Unos que vienen, otros que se van

DEPORTES

Thomas Peter

15 nov 2021 . Actualizado a las 05:00 h.

Una vez, en una tertulia televisada, dije que me gustaba Julio Iglesias. Debí haber matizado que me gusta «un poco y de vez en cuando», porque sentí que el comentario alteró a los presentes. No soy ningún frikifan, pero amo así la vida y tomo de todo un poco.

Decidí archivar en mi memoria el incidente como un acto de valentía. Estaba como invitado Julián Hernández y la otra lectura sería que aproveché la presencia del frontman de Siniestro Total para reivindicar a Julio Iglesias. Velando por mi carrera, prefiero lo de la valentía.

Todo esto para citar a Julio: unos que vienen y otros que se van. Porque este fin de semana lo dejó Valentino Rossi. Empecé a seguir el motociclismo cuando Mick Doohan era el mejor. Se cayó en Jerez y ya pudo ganar Crivillé.

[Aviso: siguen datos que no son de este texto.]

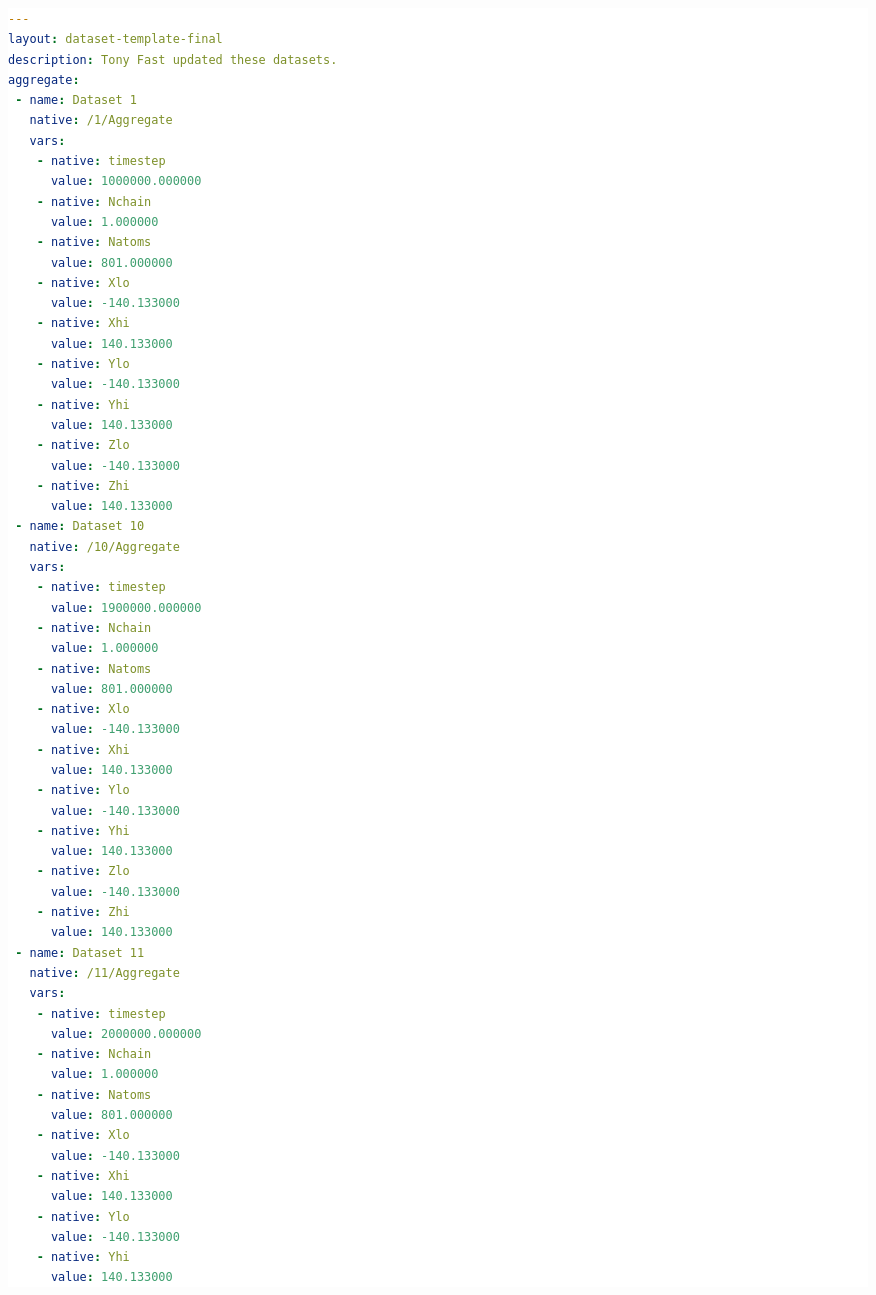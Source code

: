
 ```yaml
---
layout: dataset-template-final
description: Tony Fast updated these datasets.
aggregate: 
 - name: Dataset 1
   native: /1/Aggregate
   vars: 
    - native: timestep
      value: 1000000.000000
    - native: Nchain
      value: 1.000000
    - native: Natoms
      value: 801.000000
    - native: Xlo
      value: -140.133000
    - native: Xhi
      value: 140.133000
    - native: Ylo
      value: -140.133000
    - native: Yhi
      value: 140.133000
    - native: Zlo
      value: -140.133000
    - native: Zhi
      value: 140.133000
 - name: Dataset 10
   native: /10/Aggregate
   vars: 
    - native: timestep
      value: 1900000.000000
    - native: Nchain
      value: 1.000000
    - native: Natoms
      value: 801.000000
    - native: Xlo
      value: -140.133000
    - native: Xhi
      value: 140.133000
    - native: Ylo
      value: -140.133000
    - native: Yhi
      value: 140.133000
    - native: Zlo
      value: -140.133000
    - native: Zhi
      value: 140.133000
 - name: Dataset 11
   native: /11/Aggregate
   vars: 
    - native: timestep
      value: 2000000.000000
    - native: Nchain
      value: 1.000000
    - native: Natoms
      value: 801.000000
    - native: Xlo
      value: -140.133000
    - native: Xhi
      value: 140.133000
    - native: Ylo
      value: -140.133000
    - native: Yhi
      value: 140.133000
```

Yo estaba emocionadísimo con el título del catalán, imaginaba un dominio de leyenda en los 500 c.c., pero recuerdo nítidamente como un compañero de trabajo de mi madre, al que adoraba porque me regalaba réplicas de coches de Bburago —iba para loco del motor, pero conduzco un Peugeot—, me dijo que Rossi, aún en 250, iba a ser el mejor de todos los tiempos. No vi a Giacomo Agostini ni a Ángel Nieto, pero che spettacolo ha dado.